Wednesday, August 17, 2011

Productivity

This month's Self-Taught Sales (my free monthly e-newsletter, which you can sign up to receive here) focused on productivity.

Did you know there are various online tools available to help increase our productivity, by saving information you find online for review at a later date? Additionally, some of the platforms listed below also serve to house information in an organized and easy to access way.

Sites you may be interested in looking into include:

Instapaper.com – Instapaper is a simple tool that enables you to save web pages for reading later.

Evernote.com – Evernote enables you to type a text note, clip a web page, snap a photo or grab a screenshot and gives you the option to organize everything and anything from your computer, phone or the web.

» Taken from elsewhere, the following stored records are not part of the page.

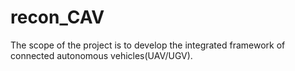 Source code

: # recon_CAV
The scope of the project is to develop the integrated framework of connected autonomous vehicles(UAV/UGV).
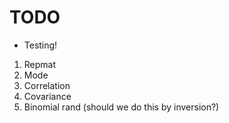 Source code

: TODO
====


* 	Testing!

1. 	Repmat
2. 	Mode
3. 	Correlation
4. 	Covariance
5. 	Binomial rand (should we do this by inversion?) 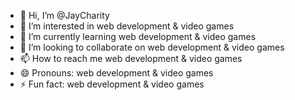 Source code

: - 👋 Hi, I’m @JayCharity
- 👀 I’m interested in web development & video games
- 🌱 I’m currently learning web development & video games
- 💞️ I’m looking to collaborate on web development & video games
- 📫 How to reach me web development & video games
- 😄 Pronouns: web development & video games
- ⚡ Fun fact: web development & video games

Dropbox.com – Dropbox enables you to store and save files including document and pictures for access on any computer or mobile device.

Good selling!

Monday, August 15, 2011

Online To-Do: August 2011

This month's recommended website is entrepreneur.com/blog/findingcustomers. Here you can get tips, tools and fresh ideas to grow your market share. This blog series focuses on sales-lead generation and prospecting.

Friday, August 12, 2011

KeFactors Friday: The Four Ways You May Be Stabbing Yourself in the Back

The first is in customer service—the self-sabotage that involves a chronic lack of skill in responding to customer concerns, especially when clients are unhappy and complaining.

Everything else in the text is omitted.